Trouble with categories in “Comics are not Literature”

Listening to the downloadable mp3 of the “Comics are not Literature” panel from Comic-Con is fascinating as a demonstration for how different people’s categories are relating to the definitions of “comics,” “literature,” or even “reading” it seems. (all of the issues seem resolvable by accepting the notion of a visual language)

As I’ve been claiming for awhile, “comics” for these people seems to really be bound to the genre(s), so the notion of that as literature would indeed seem troubling. It also seems rather ridiculous in general for anyone to make a blanket statement about the notion that all comics are literature, as opposed to literature being something that individual comics can attain. Is this just a terminological straw man? Perhaps this is just a problem created by using “comics” as a singular noun?

Concerning the one person’s notion that comics are not “read” just seems ridiculous. Calling the process that we do to decode comic sequences just “looking” is revealing as belonging to a paradigm of thinking holding images into a subjugated position. “Perceiving” or “looking” are passive processes compared to the active “reading.” I’d argue, with empirical evidence, that “reading” is indeed the closer category.

I find it also very interesting that the panel has next to no one who is actually draws comics — i.e. no one with “visual language fluency.” And, for a conversation that keeps going back to formal properties of the medium, perhaps they’d have done well with someone on the panel who actually knows about that stuff?

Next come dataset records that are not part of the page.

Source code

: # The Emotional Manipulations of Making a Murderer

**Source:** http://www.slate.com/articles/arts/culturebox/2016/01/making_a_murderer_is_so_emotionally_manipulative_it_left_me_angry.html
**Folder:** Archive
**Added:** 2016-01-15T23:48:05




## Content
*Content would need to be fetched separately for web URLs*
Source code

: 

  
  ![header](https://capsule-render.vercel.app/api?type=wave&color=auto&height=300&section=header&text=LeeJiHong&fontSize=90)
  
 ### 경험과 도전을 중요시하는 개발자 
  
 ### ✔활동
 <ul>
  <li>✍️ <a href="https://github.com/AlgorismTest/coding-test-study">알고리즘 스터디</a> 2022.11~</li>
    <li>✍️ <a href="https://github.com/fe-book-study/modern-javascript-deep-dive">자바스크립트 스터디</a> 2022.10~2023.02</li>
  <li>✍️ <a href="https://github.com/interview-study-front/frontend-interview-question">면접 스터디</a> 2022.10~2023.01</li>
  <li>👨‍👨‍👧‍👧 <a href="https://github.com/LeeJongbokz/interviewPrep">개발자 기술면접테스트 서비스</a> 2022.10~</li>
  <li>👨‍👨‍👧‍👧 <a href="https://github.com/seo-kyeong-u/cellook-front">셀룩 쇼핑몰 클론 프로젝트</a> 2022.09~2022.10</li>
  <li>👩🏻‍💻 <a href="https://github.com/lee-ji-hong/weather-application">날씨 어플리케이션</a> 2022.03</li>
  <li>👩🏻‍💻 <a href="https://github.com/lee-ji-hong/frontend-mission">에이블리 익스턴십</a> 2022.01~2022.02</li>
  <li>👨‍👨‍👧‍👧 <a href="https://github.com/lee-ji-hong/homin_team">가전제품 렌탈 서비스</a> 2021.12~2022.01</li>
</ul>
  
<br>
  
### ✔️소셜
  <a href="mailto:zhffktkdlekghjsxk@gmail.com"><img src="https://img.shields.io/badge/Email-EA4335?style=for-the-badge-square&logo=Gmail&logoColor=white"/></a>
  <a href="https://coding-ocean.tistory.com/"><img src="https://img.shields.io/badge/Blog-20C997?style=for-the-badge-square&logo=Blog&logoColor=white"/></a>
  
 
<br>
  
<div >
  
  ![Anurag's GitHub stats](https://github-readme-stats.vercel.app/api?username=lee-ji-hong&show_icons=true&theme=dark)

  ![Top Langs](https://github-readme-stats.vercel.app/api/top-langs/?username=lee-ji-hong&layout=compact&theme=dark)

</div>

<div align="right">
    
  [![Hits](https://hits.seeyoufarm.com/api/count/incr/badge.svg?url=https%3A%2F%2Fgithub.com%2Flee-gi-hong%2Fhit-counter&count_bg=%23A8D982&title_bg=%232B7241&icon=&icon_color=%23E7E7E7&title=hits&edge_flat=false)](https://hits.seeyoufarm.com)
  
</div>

In general, it seems like most all of these issues that they struggle with are almost wholly resolved by accepting a paradigm that acknowledges that images in sequence are literally a visual language. No more struggling with whether someone is a “cartoonist” or “writer” or “artist” — they’re a “visual author”, or even better, just a “writer” who writes in pictures as opposed to words. I could go on and on (and, in fact, I have).

These were exactly the issues I was addressing in two of my older articles: The “Literature” issue is essentially encapsulated by the “Comics as Art”-debate, while the issues that they’re struggling with in general are instances of the limitations of the network of concepts that “comics” encapsulates where these peoples’ categories are running up against troubles.